• _WORK REQUIRED_
Using the entries that follow, write out the line containing "language detection. |", the line containing "handles string. |", and every line between them, exactly and nothing else.

• _INPUT FOR THIS TASK_
══════
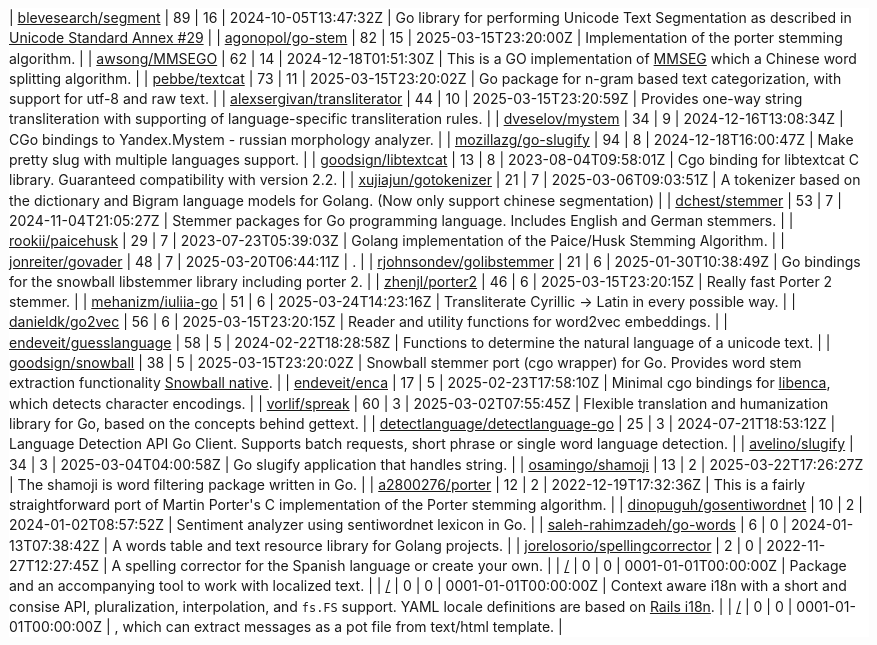 | [blevesearch/segment](https://github.com/blevesearch/segment) | 89 | 16 | 2024-10-05T13:47:32Z |  Go library for performing Unicode Text Segmentation as described in [Unicode Standard Annex #29](https://www.unicode.org/reports/tr29/) |
| [agonopol/go-stem](https://github.com/agonopol/go-stem) | 82 | 15 | 2025-03-15T23:20:00Z |  Implementation of the porter stemming algorithm. |
| [awsong/MMSEGO](https://github.com/awsong/MMSEGO) | 62 | 14 | 2024-12-18T01:51:30Z |  This is a GO implementation of [MMSEG](http://technology.chtsai.org/mmseg/) which a Chinese word splitting algorithm. |
| [pebbe/textcat](https://github.com/pebbe/textcat) | 73 | 11 | 2025-03-15T23:20:02Z |  Go package for n-gram based text categorization, with support for utf-8 and raw text. |
| [alexsergivan/transliterator](https://github.com/alexsergivan/transliterator) | 44 | 10 | 2025-03-15T23:20:59Z |  Provides one-way string transliteration with supporting of language-specific transliteration rules. |
| [dveselov/mystem](https://github.com/dveselov/mystem) | 34 | 9 | 2024-12-16T13:08:34Z |  CGo bindings to Yandex.Mystem - russian morphology analyzer. |
| [mozillazg/go-slugify](https://github.com/mozillazg/go-slugify) | 94 | 8 | 2024-12-18T16:00:47Z |  Make pretty slug with multiple languages support. |
| [goodsign/libtextcat](https://github.com/goodsign/libtextcat) | 13 | 8 | 2023-08-04T09:58:01Z |  Cgo binding for libtextcat C library. Guaranteed compatibility with version 2.2. |
| [xujiajun/gotokenizer](https://github.com/xujiajun/gotokenizer) | 21 | 7 | 2025-03-06T09:03:51Z |  A tokenizer based on the dictionary and Bigram language models for Golang. (Now only support chinese segmentation) |
| [dchest/stemmer](https://github.com/dchest/stemmer) | 53 | 7 | 2024-11-04T21:05:27Z |  Stemmer packages for Go programming language. Includes English and German stemmers. |
| [rookii/paicehusk](https://github.com/rookii/paicehusk) | 29 | 7 | 2023-07-23T05:39:03Z |  Golang implementation of the Paice/Husk Stemming Algorithm. |
| [jonreiter/govader](https://github.com/jonreiter/govader) | 48 | 7 | 2025-03-20T06:44:11Z | . |
| [rjohnsondev/golibstemmer](https://github.com/rjohnsondev/golibstemmer) | 21 | 6 | 2025-01-30T10:38:49Z |  Go bindings for the snowball libstemmer library including porter 2. |
| [zhenjl/porter2](https://github.com/zhenjl/porter2) | 46 | 6 | 2025-03-15T23:20:15Z |  Really fast Porter 2 stemmer. |
| [mehanizm/iuliia-go](https://github.com/mehanizm/iuliia-go) | 51 | 6 | 2025-03-24T14:23:16Z |  Transliterate Cyrillic → Latin in every possible way. |
| [danieldk/go2vec](https://github.com/danieldk/go2vec) | 56 | 6 | 2025-03-15T23:20:15Z |  Reader and utility functions for word2vec embeddings. |
| [endeveit/guesslanguage](https://github.com/endeveit/guesslanguage) | 58 | 5 | 2024-02-22T18:28:58Z |  Functions to determine the natural language of a unicode text. |
| [goodsign/snowball](https://github.com/goodsign/snowball) | 38 | 5 | 2025-03-15T23:20:02Z |  Snowball stemmer port (cgo wrapper) for Go. Provides word stem extraction functionality [Snowball native](http://snowball.tartarus.org/). |
| [endeveit/enca](https://github.com/endeveit/enca) | 17 | 5 | 2025-02-23T17:58:10Z |  Minimal cgo bindings for [libenca](https://cihar.com/software/enca/), which detects character encodings. |
| [vorlif/spreak](https://github.com/vorlif/spreak) | 60 | 3 | 2025-03-02T07:55:45Z |  Flexible translation and humanization library for Go, based on the concepts behind gettext. |
| [detectlanguage/detectlanguage-go](https://github.com/detectlanguage/detectlanguage-go) | 25 | 3 | 2024-07-21T18:53:12Z |  Language Detection API Go Client. Supports batch requests, short phrase or single word language detection. |
| [avelino/slugify](https://github.com/avelino/slugify) | 34 | 3 | 2025-03-04T04:00:58Z |  Go slugify application that handles string. |
| [osamingo/shamoji](https://github.com/osamingo/shamoji) | 13 | 2 | 2025-03-22T17:26:27Z |  The shamoji is word filtering package written in Go. |
| [a2800276/porter](https://github.com/a2800276/porter) | 12 | 2 | 2022-12-19T17:32:36Z |  This is a fairly straightforward port of Martin Porter's C implementation of the Porter stemming algorithm. |
| [dinopuguh/gosentiwordnet](https://github.com/dinopuguh/gosentiwordnet) | 10 | 2 | 2024-01-02T08:57:52Z |  Sentiment analyzer using sentiwordnet lexicon in Go. |
| [saleh-rahimzadeh/go-words](https://github.com/saleh-rahimzadeh/go-words) | 6 | 0 | 2024-01-13T07:38:42Z |  A words table and text resource library for Golang projects. |
| [jorelosorio/spellingcorrector](https://github.com/jorelosorio/spellingcorrector) | 2 | 0 | 2022-11-27T12:27:45Z |  A spelling corrector for the Spanish language or create your own. |
| [/](https://github.com/nicksnyder/go-i18n/) | 0 | 0 | 0001-01-01T00:00:00Z |  Package and an accompanying tool to work with localized text. |
| [/](https://github.com/invopop/ctxi18n/) | 0 | 0 | 0001-01-01T00:00:00Z |  Context aware i18n with a short and consise API, pluralization, interpolation, and `fs.FS` support. YAML locale definitions are based on [Rails i18n](https://guides.rubyonrails.org/i18n.html). |
| [/](https://github.com/youthlin/t/blob/main/cmd/xtemplate) | 0 | 0 | 0001-01-01T00:00:00Z | , which can extract messages as a pot file from text/html template. |
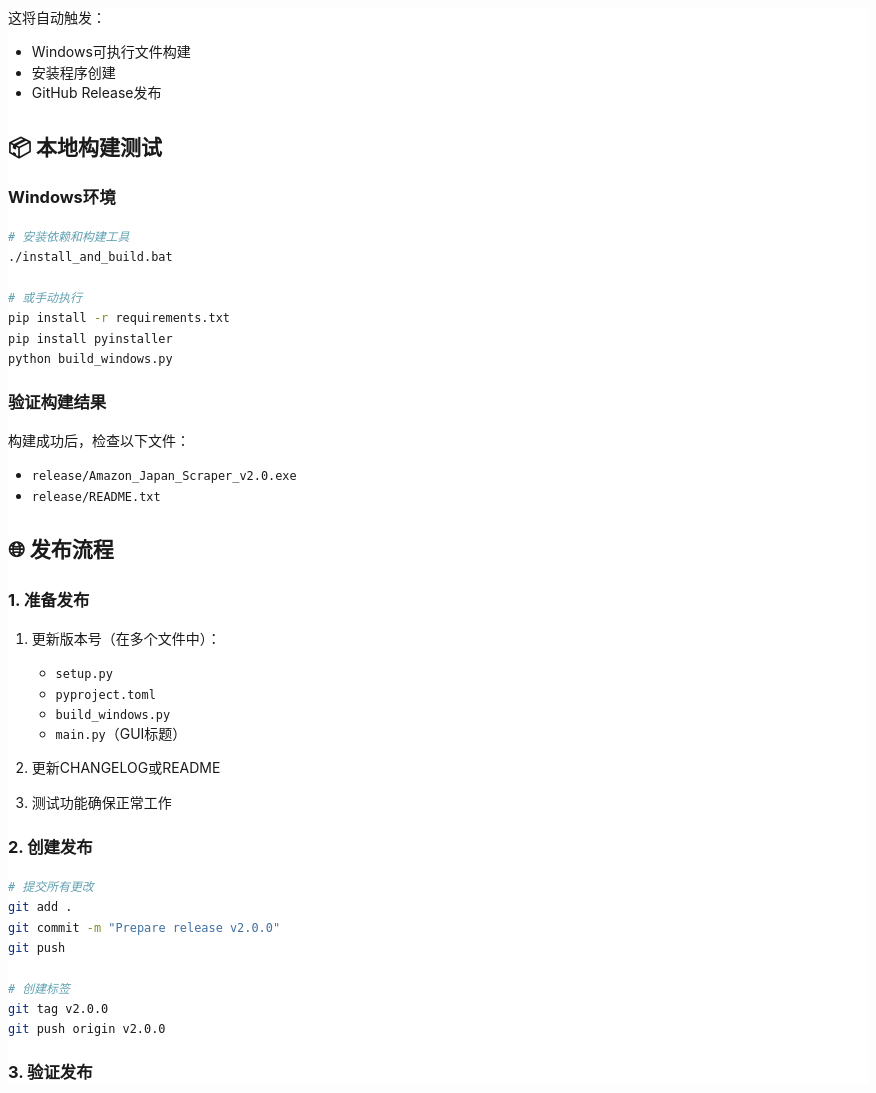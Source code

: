这将自动触发：
- Windows可执行文件构建
- 安装程序创建
- GitHub Release发布

## 📦 本地构建测试

### Windows环境

```bash
# 安装依赖和构建工具
./install_and_build.bat

# 或手动执行
pip install -r requirements.txt
pip install pyinstaller
python build_windows.py
```

### 验证构建结果

构建成功后，检查以下文件：
- `release/Amazon_Japan_Scraper_v2.0.exe`
- `release/README.txt`

## 🌐 发布流程

### 1. 准备发布

1. 更新版本号（在多个文件中）：
   - `setup.py`
   - `pyproject.toml`
   - `build_windows.py`
   - `main.py`（GUI标题）

2. 更新CHANGELOG或README

3. 测试功能确保正常工作

### 2. 创建发布

```bash
# 提交所有更改
git add .
git commit -m "Prepare release v2.0.0"
git push

# 创建标签
git tag v2.0.0
git push origin v2.0.0
```

### 3. 验证发布
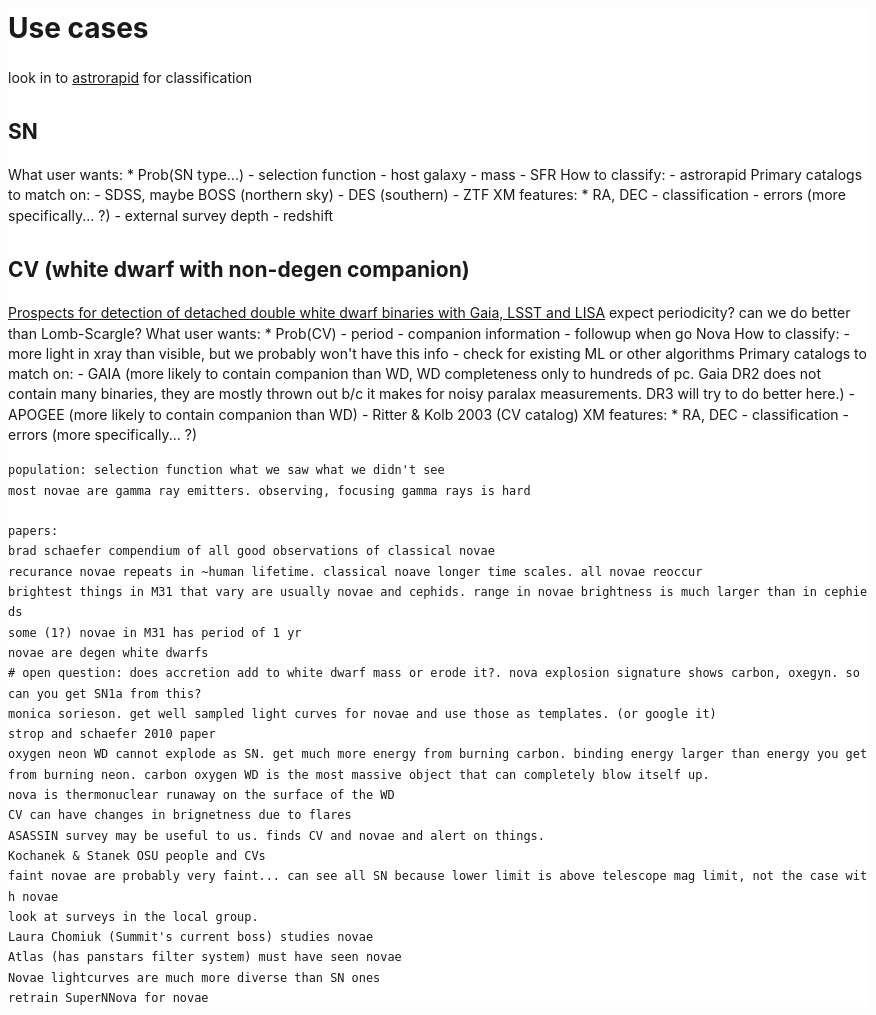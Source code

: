 

# Use cases



look in to [astrorapid](https://pypi.org/project/astrorapid/) for classification

## SN



What user wants: * Prob(SN type...) - selection function - host galaxy - mass - SFR How
to classify: - astrorapid Primary catalogs to match on: - SDSS, maybe BOSS (northern
sky) - DES (southern) - ZTF XM features: * RA, DEC - classification - errors (more
specifically... ?) - external survey depth - redshift



## CV (white dwarf with non-degen companion)



[Prospects for detection of detached double white dwarf binaries with Gaia, LSST and LISA](arxiv:1703.02555)
expect periodicity? can we do better than Lomb-Scargle? What user wants: * Prob(CV) -
period - companion information - followup when go Nova How to classify: - more light in
xray than visible, but we probably won't have this info - check for existing ML or other
algorithms Primary catalogs to match on: - GAIA (more likely to contain companion than
WD, WD completeness only to hundreds of pc. Gaia DR2 does not contain many binaries,
they are mostly thrown out b/c it makes for noisy paralax measurements. DR3 will try to
do better here.) - APOGEE (more likely to contain companion than WD) - Ritter & Kolb
2003 (CV catalog) XM features: * RA, DEC - classification - errors (more specifically...
?)

```
population: selection function what we saw what we didn't see
most novae are gamma ray emitters. observing, focusing gamma rays is hard

papers:
brad schaefer compendium of all good observations of classical novae
recurance novae repeats in ~human lifetime. classical noave longer time scales. all novae reoccur
brightest things in M31 that vary are usually novae and cephids. range in novae brightness is much larger than in cephieds
some (1?) novae in M31 has period of 1 yr
novae are degen white dwarfs
# open question: does accretion add to white dwarf mass or erode it?. nova explosion signature shows carbon, oxegyn. so can you get SN1a from this?
monica sorieson. get well sampled light curves for novae and use those as templates. (or google it)
strop and schaefer 2010 paper
oxygen neon WD cannot explode as SN. get much more energy from burning carbon. binding energy larger than energy you get from burning neon. carbon oxygen WD is the most massive object that can completely blow itself up.
nova is thermonuclear runaway on the surface of the WD
CV can have changes in brignetness due to flares
ASASSIN survey may be useful to us. finds CV and novae and alert on things.
Kochanek & Stanek OSU people and CVs
faint novae are probably very faint... can see all SN because lower limit is above telescope mag limit, not the case with novae
look at surveys in the local group.
Laura Chomiuk (Summit's current boss) studies novae
Atlas (has panstars filter system) must have seen novae
Novae lightcurves are much more diverse than SN ones
retrain SuperNNova for novae
```
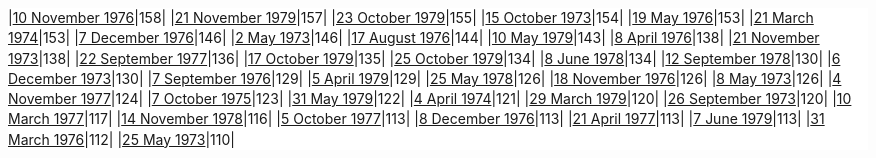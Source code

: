 |[10 November 1976](https://historichansard.net/hofreps/1976/19761110_reps_30_hor101/)|158|
|[21 November 1979](https://historichansard.net/hofreps/1979/19791121_reps_31_hor116/)|157|
|[23 October 1979](https://historichansard.net/hofreps/1979/19791023_reps_31_hor116/)|155|
|[15 October 1973](https://historichansard.net/hofreps/1973/19731015_reps_28_hor86/)|154|
|[19 May 1976](https://historichansard.net/hofreps/1976/19760519_reps_30_hor99/)|153|
|[21 March 1974](https://historichansard.net/hofreps/1974/19740321_reps_28_hor88/)|153|
|[7 December 1976](https://historichansard.net/hofreps/1976/19761207_reps_30_hor102/)|146|
|[2 May 1973](https://historichansard.net/hofreps/1973/19730502_reps_28_hor83/)|146|
|[17 August 1976](https://historichansard.net/hofreps/1976/19760817_reps_30_hor100/)|144|
|[10 May 1979](https://historichansard.net/hofreps/1979/19790510_reps_31_hor114/)|143|
|[8 April 1976](https://historichansard.net/hofreps/1976/19760408_reps_30_hor98/)|138|
|[21 November 1973](https://historichansard.net/hofreps/1973/19731121_reps_28_hor87/)|138|
|[22 September 1977](https://historichansard.net/hofreps/1977/19770922_reps_30_hor106/)|136|
|[17 October 1979](https://historichansard.net/hofreps/1979/19791017_reps_31_hor116/)|135|
|[25 October 1979](https://historichansard.net/hofreps/1979/19791025_reps_31_hor116/)|134|
|[8 June 1978](https://historichansard.net/hofreps/1978/19780608_reps_31_hor109/)|134|
|[12 September 1978](https://historichansard.net/hofreps/1978/19780912_reps_31_hor110/)|130|
|[6 December 1973](https://historichansard.net/hofreps/1973/19731206_reps_28_hor87/)|130|
|[7 September 1976](https://historichansard.net/hofreps/1976/19760907_reps_30_hor100/)|129|
|[5 April 1979](https://historichansard.net/hofreps/1979/19790405_reps_31_hor113/)|129|
|[25 May 1978](https://historichansard.net/hofreps/1978/19780525_reps_31_hor109/)|126|
|[18 November 1976](https://historichansard.net/hofreps/1976/19761118_reps_30_hor102/)|126|
|[8 May 1973](https://historichansard.net/hofreps/1973/19730508_reps_28_hor83/)|126|
|[4 November 1977](https://historichansard.net/hofreps/1977/19771104_reps_30_hor107/)|124|
|[7 October 1975](https://historichansard.net/hofreps/1975/19751007_reps_29_hor97/)|123|
|[31 May 1979](https://historichansard.net/hofreps/1979/19790531_reps_31_hor114/)|122|
|[4 April 1974](https://historichansard.net/hofreps/1974/19740404_reps_28_hor88/)|121|
|[29 March 1979](https://historichansard.net/hofreps/1979/19790329_REPS_31_HoR113/)|120|
|[26 September 1973](https://historichansard.net/hofreps/1973/19730926_reps_28_hor85/)|120|
|[10 March 1977](https://historichansard.net/hofreps/1977/19770310_reps_30_hor104/)|117|
|[14 November 1978](https://historichansard.net/hofreps/1978/19781114_reps_31_hor112/)|116|
|[5 October 1977](https://historichansard.net/hofreps/1977/19771005_reps_30_hor106/)|113|
|[8 December 1976](https://historichansard.net/hofreps/1976/19761208_reps_30_hor102/)|113|
|[21 April 1977](https://historichansard.net/hofreps/1977/19770421_reps_30_hor104/)|113|
|[7 June 1979](https://historichansard.net/hofreps/1979/19790607_reps_31_hor114/)|113|
|[31 March 1976](https://historichansard.net/hofreps/1976/19760331_reps_30_hor98/)|112|
|[25 May 1973](https://historichansard.net/hofreps/1973/19730525_reps_28_hor84/)|110|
══════
• _EXERCISE RESULT_
| [detectlanguage/detectlanguage-go](https://github.com/detectlanguage/detectlanguage-go) | 25 | 3 | 2024-07-21T18:53:12Z |  Language Detection API Go Client. Supports batch requests, short phrase or single word language detection. |
| [avelino/slugify](https://github.com/avelino/slugify) | 34 | 3 | 2025-03-04T04:00:58Z |  Go slugify application that handles string. |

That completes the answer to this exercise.